Understanding the Client

As individually administered assessment devices, projectives allow for a relatively standardized observation period of the client while he or she completes the tasks (Cummings, 1986; Korner, 1965). Samples of behavior, such as the client's hostility, cooperation, impulsivity, and dependence may be noted by the counselor. The content of the client's projective responses may also be contrasted with his or her actions. As an example, an individual may verbally express positive feelings towards his or her mother that are contradicted with the sentence completion, "My mother . . . is a spiteful person." Personality dynamics are revealed through the indirect methods of projectives, as individual differences are ascertained through the unique constructions by the person. Potential information gained from the projectives includes the dynamics of client needs, values, conflicts, defenses, and capabilities (Murstein, 1965).

Treatment Planning

Treatment plans for the process of counseling may be clarified with information derived from projectives (Korchin Schuldberg, 1981; Rabin, 1981). A decision can be made as to whether the counselor should continue to work with the client, consider a more extensive evaluation, or refer the client to another counselor or related resource (Drummond, 1992). Perspectives developed through the instruments, when combined with collateral information from various other sources, may be used to establish goals and objectives for the counseling process. Hypotheses about the client's personality dynamics may be incorporated into a therapeutic treatment plan (Oster Gould, 1987). In numerous instances, the delineation of pertinent client issues early in the counseling relationship can save time and accelerate the counseling process (Duckworth, 1990; Pepinsky, 1947).

Projective Counseling as a Tool in Counseling

How is it possible to reconcile the concerns about projective methods with their potential as a measure to enhance the counseling process? Once again, it is enlightening to consider Pepinsky's balanced perspective in integrating projectives in counseling. He viewed projective techniques more as informal assessment methods than as precise, empirically established appraisal instruments. Pepinsky stated: "The hypothesis is advanced that responses to such materials need not be standardized since they form a part of the dynamic interview process and they vary from client to client" (1947, p. 135). Information obtained through projectives can be evaluated from an idiosyncratic perspective that focuses directly on the client as a person.

Hypotheses Development

As individualized procedures, projective techniques are based on a client's unique frame of reference for the development of hypotheses. This information is tentative, providing leads or indications about a client's behavior that may be later confirmed or invalidated. Anastasi supported this position when she wrote about projectives: "These techniques serve best in sequential decisions by suggesting leads for further exploration or hypotheses about the individual for subsequent verification" (1988, p. 623).

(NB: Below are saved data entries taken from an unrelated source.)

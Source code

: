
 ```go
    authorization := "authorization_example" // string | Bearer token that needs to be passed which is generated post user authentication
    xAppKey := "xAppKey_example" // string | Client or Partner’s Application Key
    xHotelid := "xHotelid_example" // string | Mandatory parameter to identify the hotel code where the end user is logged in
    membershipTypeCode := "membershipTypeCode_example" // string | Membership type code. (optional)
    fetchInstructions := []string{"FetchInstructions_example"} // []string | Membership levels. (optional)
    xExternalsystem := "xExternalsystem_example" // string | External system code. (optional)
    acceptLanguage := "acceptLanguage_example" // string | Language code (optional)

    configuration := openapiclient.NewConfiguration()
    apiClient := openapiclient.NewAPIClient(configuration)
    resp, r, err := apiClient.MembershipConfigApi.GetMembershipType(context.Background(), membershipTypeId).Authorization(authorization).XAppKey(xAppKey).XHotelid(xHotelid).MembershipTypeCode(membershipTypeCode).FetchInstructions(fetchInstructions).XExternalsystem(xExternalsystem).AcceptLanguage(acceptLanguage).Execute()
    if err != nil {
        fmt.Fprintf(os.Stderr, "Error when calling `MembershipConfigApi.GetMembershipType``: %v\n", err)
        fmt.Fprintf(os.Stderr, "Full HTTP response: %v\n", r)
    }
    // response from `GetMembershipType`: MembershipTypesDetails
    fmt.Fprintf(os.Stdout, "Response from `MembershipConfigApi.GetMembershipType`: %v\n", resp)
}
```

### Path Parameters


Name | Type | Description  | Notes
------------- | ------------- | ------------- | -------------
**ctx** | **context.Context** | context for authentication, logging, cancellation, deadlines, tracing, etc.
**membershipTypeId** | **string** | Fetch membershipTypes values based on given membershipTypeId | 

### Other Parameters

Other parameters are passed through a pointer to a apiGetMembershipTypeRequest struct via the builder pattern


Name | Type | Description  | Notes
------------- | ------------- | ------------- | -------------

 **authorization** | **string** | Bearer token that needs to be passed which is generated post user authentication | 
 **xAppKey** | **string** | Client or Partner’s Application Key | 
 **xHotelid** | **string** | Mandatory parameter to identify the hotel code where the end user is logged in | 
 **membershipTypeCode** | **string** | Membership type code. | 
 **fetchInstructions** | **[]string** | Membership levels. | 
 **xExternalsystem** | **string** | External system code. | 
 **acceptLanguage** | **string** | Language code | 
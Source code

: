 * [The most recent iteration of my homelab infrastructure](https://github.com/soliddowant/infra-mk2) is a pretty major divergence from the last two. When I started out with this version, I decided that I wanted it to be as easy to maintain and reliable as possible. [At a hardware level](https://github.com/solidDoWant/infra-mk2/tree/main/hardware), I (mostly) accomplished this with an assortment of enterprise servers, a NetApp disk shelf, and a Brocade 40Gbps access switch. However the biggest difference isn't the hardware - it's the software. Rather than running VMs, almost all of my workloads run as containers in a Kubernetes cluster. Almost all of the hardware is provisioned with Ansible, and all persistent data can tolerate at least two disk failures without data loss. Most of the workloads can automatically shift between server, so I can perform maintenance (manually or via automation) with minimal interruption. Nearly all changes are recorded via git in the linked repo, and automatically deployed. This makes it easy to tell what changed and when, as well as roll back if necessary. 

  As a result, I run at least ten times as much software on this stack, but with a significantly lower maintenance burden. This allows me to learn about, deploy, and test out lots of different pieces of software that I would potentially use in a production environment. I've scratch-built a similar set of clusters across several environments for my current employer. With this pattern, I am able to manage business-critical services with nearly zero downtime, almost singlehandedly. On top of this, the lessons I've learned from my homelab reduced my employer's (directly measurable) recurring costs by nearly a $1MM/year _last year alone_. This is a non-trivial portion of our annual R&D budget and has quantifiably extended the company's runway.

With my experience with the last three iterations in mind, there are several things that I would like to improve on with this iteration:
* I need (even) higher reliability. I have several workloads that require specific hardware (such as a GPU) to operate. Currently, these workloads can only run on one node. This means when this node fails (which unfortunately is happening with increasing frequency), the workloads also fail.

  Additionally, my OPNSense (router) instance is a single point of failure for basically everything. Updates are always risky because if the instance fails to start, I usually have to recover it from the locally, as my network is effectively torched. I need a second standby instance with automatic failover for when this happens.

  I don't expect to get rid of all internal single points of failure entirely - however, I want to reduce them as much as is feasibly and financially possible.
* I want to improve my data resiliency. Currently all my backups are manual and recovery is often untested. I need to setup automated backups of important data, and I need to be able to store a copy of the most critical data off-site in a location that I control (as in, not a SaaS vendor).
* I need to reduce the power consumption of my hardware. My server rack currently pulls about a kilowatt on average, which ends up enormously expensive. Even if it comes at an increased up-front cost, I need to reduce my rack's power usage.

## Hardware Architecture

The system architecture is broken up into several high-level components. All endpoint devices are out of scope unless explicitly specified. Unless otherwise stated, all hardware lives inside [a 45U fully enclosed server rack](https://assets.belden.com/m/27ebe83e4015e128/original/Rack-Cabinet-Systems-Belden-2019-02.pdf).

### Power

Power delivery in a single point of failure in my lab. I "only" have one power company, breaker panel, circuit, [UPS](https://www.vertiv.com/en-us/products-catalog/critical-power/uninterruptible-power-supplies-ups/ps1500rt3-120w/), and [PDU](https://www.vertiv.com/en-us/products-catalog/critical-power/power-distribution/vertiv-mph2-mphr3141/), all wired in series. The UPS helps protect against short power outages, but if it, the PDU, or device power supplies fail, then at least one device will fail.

For counseling purposes, the hypotheses generated are continuously tested and modified as new information and insights are gained. Material about the client is a part of the working notes of the counselor rather than data to be included in a formal written report. In no instance should a particular hypothesis be used singularly or as a final observation. It must be supported by substantiating information; even then, leads should be open to further inquiry and modification (Anastasi, 1988). This approach is supported in the Standards for Educational and Psychological Testing, in reference to projective techniques as one of the methods that "yields multiple hypotheses regarding the behavior of the subject in various situations as they arise, with each hypothesis modifiable on the basis of further information" (American Educational Research Association, American Psychological Association, National Council on Measurement in Education, 1985, p. 45).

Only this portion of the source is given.